According to Hao Halal Hub’s vice president Ronnie Faizal Tan, smaller players are looking to HDB areas in an attempt to avoid the hefty rental prices in shopping malls, which come attached to setting up shops and compliance rules like monthly advertising and discounts. Hao Halal Hub is a new banner under Hao Mart, set up in 2018 to capture the market share of the Muslim community. “Shops other than F&B restaurants are closing down or moving away from shopping malls mainly because of the growth of the e-commerce,” Tan told Singapore Business Review. “Moving to the HDB is a better choice to be closer and bringing convenience to the customers.”
DBS analyst Alfie Yeo notes that the near-term outlook for new supermarket supply in HDB estates looks good, with five outlets up for tender in the next six months. Meanwhile, CGS-CIMB analyst Cezzane
See said in a research note that for 2019-2022, they are projecting at least another 15 tenders for HDB retail spaces. “Another factor is the size of the sites being released by the government. In many instances, the sites released are too small to support a supermarket. As such, minimarkets fill the gap until the estate is mature enough,” Johann Hall, IGD Asia’s senior retail analyst said.
This sentiment was echoed by Deepika Chandrasekar, research associate at Euromonitor International, who added that with the recent release of HDB shops for retendering, the supermarket battle can possibly intensify between major players like Fairprice, Sheng Siong, and Prime.
Typically, as a new housing area is being rolled out the customer demand is low and smaller mini marts taking top space serve the limited number of residents.

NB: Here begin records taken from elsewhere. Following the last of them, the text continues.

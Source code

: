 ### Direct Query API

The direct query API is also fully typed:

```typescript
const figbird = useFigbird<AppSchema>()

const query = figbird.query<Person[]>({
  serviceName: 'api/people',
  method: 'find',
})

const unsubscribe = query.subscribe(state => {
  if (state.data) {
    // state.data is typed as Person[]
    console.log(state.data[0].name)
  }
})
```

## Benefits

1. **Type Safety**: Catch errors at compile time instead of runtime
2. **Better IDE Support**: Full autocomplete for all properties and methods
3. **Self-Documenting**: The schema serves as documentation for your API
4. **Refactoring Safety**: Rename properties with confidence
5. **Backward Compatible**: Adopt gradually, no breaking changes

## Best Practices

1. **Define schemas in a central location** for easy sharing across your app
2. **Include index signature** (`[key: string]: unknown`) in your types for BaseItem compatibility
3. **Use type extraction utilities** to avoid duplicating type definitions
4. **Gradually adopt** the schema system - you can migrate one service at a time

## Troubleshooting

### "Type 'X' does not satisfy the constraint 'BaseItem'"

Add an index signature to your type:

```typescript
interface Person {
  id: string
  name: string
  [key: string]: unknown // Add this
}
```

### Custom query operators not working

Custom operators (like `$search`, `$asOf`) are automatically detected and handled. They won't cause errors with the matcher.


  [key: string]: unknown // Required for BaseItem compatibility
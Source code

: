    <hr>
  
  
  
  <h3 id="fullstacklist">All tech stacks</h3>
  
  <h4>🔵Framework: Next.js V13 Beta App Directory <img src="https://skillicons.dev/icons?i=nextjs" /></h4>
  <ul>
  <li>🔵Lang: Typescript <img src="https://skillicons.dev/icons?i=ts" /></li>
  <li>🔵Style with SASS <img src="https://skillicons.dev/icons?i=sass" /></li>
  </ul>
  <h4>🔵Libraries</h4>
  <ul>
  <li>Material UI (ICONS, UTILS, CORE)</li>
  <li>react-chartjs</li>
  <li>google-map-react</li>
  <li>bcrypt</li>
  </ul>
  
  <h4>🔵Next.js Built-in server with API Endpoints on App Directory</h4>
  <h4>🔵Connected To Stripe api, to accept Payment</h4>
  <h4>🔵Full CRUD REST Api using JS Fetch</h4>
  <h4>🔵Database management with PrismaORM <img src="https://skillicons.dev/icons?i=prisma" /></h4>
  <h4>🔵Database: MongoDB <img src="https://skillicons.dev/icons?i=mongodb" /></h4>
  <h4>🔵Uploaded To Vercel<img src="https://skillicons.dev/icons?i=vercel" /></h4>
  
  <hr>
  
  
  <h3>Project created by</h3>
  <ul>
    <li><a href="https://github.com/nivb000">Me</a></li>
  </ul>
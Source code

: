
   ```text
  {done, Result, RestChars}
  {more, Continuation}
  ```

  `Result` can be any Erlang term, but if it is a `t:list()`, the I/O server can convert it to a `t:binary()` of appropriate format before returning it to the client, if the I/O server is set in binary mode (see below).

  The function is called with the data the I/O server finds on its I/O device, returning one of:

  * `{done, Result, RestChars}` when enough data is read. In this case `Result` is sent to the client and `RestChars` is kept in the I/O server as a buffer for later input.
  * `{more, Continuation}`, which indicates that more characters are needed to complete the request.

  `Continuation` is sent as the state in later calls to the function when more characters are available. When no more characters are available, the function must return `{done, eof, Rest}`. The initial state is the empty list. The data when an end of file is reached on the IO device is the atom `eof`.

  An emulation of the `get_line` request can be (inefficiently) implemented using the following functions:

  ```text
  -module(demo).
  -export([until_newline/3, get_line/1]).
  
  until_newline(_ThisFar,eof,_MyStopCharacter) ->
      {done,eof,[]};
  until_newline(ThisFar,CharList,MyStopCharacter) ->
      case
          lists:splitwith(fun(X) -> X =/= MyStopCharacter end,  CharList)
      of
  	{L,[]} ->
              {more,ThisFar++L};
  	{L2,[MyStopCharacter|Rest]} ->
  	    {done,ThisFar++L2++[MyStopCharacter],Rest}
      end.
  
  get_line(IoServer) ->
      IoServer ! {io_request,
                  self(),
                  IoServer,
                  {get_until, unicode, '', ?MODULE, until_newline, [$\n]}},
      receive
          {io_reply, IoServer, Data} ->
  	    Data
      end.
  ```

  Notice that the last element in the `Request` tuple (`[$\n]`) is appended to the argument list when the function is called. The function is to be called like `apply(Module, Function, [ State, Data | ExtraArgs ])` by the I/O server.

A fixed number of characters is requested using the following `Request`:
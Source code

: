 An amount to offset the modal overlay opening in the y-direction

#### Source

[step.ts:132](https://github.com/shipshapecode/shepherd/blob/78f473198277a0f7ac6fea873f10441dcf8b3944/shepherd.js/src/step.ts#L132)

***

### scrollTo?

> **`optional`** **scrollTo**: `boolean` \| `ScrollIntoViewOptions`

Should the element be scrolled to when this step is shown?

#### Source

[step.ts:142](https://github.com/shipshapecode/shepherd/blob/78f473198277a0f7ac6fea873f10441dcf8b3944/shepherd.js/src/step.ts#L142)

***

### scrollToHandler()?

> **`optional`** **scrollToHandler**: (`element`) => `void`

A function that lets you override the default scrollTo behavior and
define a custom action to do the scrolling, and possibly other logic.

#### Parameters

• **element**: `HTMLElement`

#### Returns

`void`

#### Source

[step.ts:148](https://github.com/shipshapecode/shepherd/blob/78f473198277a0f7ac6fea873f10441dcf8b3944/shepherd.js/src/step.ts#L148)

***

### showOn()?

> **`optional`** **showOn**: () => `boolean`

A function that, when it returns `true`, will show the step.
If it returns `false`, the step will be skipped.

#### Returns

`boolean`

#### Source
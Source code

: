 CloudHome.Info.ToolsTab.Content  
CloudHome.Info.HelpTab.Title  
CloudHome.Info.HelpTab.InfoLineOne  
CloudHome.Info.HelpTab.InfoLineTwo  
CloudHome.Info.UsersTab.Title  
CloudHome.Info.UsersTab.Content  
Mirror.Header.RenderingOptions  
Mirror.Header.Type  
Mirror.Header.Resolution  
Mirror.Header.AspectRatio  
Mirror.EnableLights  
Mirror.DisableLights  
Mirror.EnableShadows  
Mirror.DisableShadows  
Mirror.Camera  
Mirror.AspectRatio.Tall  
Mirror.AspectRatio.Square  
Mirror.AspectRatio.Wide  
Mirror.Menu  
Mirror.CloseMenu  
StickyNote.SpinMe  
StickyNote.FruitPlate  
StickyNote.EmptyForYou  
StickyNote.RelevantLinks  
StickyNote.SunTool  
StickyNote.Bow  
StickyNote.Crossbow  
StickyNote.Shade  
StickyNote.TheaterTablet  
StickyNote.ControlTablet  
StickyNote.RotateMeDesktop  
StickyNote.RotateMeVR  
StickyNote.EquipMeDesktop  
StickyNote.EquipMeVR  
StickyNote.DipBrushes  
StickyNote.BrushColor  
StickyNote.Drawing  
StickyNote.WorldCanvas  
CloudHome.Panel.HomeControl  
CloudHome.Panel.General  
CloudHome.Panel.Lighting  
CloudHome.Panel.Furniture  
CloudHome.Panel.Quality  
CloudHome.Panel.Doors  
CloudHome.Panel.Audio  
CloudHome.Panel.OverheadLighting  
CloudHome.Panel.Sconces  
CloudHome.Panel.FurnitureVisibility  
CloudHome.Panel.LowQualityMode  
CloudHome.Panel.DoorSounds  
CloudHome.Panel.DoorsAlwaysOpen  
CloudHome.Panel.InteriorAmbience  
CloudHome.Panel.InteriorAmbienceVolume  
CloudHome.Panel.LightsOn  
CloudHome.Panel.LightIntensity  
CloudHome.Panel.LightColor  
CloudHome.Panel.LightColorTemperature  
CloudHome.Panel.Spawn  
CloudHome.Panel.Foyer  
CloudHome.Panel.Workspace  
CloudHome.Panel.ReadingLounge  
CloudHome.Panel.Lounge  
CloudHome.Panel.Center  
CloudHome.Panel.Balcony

However, currently, the major supermarket chains are not as willing to wait until an estate matures to enter and are preferring to lease space even when demand is low.
“Typically, it takes about two to three years before enough residents move into these estates and it becomes a bustling community. In the interim period, it is common for minimarkets to open stores. Bigger chains set up only after there are sufficient shoppers to support a supermarket,” he said.
Following HDB’S implementation of a new tender method for supermarket owners to bid, Tan added that it would be no surprise if supermarket owners will be competing in the bidding process aggressively to command and protect their turf.
In its financial statement, Sheng Siong said that it would continue to look for retail space in new and existing HDB housing estates. According to Maybank Kim Eng, three of these six HDB shops were recently awarded to another supermarket operator, and Sheng Siong is still looking at bidding for the other three.